WHAT THIS TASK INVOLVES: Of the material below, only the lines from the line containing "3. Валидатор Validator" down to the line containing "- Валидацию с различными типами ошибок" belong in the answer, written out exactly.

------ DATASET ENTRIES

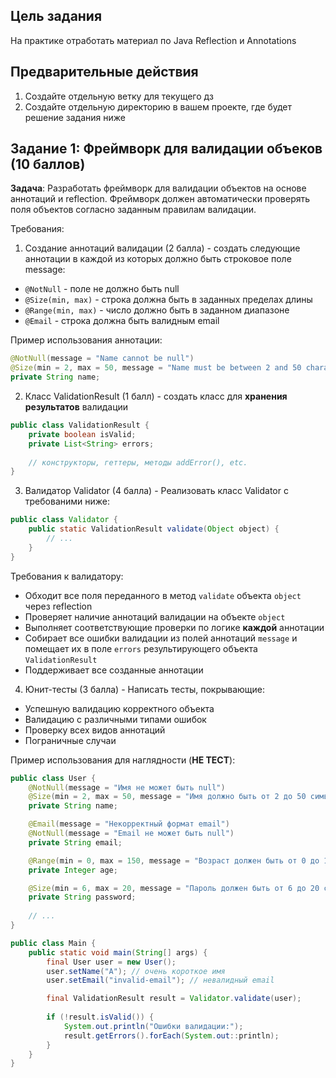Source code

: ## Цель задания
На практике отработать материал по Java Reflection и Annotations

## Предварительные действия
1. Создайте отдельную ветку для текущего дз
2. Создайте отдельную директорию в вашем проекте, где будет решение задания ниже

## Задание 1: Фреймворк для валидации объеков (10 баллов)
**Задача**: Разработать фреймворк для валидации объектов на основе аннотаций и reflection. Фреймворк должен автоматически проверять поля объектов согласно заданным правилам валидации.    

Требования:
1. Создание аннотаций валидации (2 балла) - создать следующие аннотации в каждой из которых должно быть строковое поле message:
- `@NotNull` - поле не должно быть null
- `@Size(min, max)` - строка должна быть в заданных пределах длины
- `@Range(min, max)` - число должно быть в заданном диапазоне
- `@Email` - строка должна быть валидным email

Пример использования аннотации:
```java
@NotNull(message = "Name cannot be null")
@Size(min = 2, max = 50, message = "Name must be between 2 and 50 characters")
private String name;
```

2. Класс ValidationResult (1 балл) - создать класс для **хранения результатов** валидации
```java
public class ValidationResult {
    private boolean isValid;
    private List<String> errors;
    
    // конструкторы, геттеры, методы addError(), etc.
}
```

3. Валидатор Validator (4 балла) - Реализовать класс Validator с требованими ниже:
```java
public class Validator {
    public static ValidationResult validate(Object object) {
        // ...
    }
}
```
Требования к валидатору:
- Обходит все поля переданного в метод `validate` объекта `object` через reflection
- Проверяет наличие аннотаций валидации на объекте `object`
- Выполняет соответствующие проверки по логике **каждой** аннотации
- Собирает все ошибки валидации из полей аннотаций `message` и помещает их в поле `errors` результирующего объекта `ValidationResult`
- Поддерживает все созданные аннотации

4. Юнит-тесты (3 балла) - Написать тесты, покрывающие:
- Успешную валидацию корректного объекта
- Валидацию с различными типами ошибок
- Проверку всех видов аннотаций
- Пограничные случаи

Пример использования для наглядности (**НЕ ТЕСТ**):
```java
public class User {
    @NotNull(message = "Имя не может быть null")
    @Size(min = 2, max = 50, message = "Имя должно быть от 2 до 50 символов")
    private String name;

    @Email(message = "Некорректный формат email")
    @NotNull(message = "Email не может быть null")
    private String email;

    @Range(min = 0, max = 150, message = "Возраст должен быть от 0 до 150")
    private Integer age;

    @Size(min = 6, max = 20, message = "Пароль должен быть от 6 до 20 символов")
    private String password;
    
    // ...
}

public class Main {
    public static void main(String[] args) {
        final User user = new User();
        user.setName("A"); // очень короткое имя
        user.setEmail("invalid-email"); // невалидный email

        final ValidationResult result = Validator.validate(user);
        
        if (!result.isValid()) {
            System.out.println("Ошибки валидации:");
            result.getErrors().forEach(System.out::println);
        }
    }
}
```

------------

RESPONSE:
3. Валидатор Validator (4 балла) - Реализовать класс Validator с требованими ниже:
```java
public class Validator {
    public static ValidationResult validate(Object object) {
        // ...
    }
}
```
Требования к валидатору:
- Обходит все поля переданного в метод `validate` объекта `object` через reflection
- Проверяет наличие аннотаций валидации на объекте `object`
- Выполняет соответствующие проверки по логике **каждой** аннотации
- Собирает все ошибки валидации из полей аннотаций `message` и помещает их в поле `errors` результирующего объекта `ValidationResult`
- Поддерживает все созданные аннотации

4. Юнит-тесты (3 балла) - Написать тесты, покрывающие:
- Успешную валидацию корректного объекта
- Валидацию с различными типами ошибок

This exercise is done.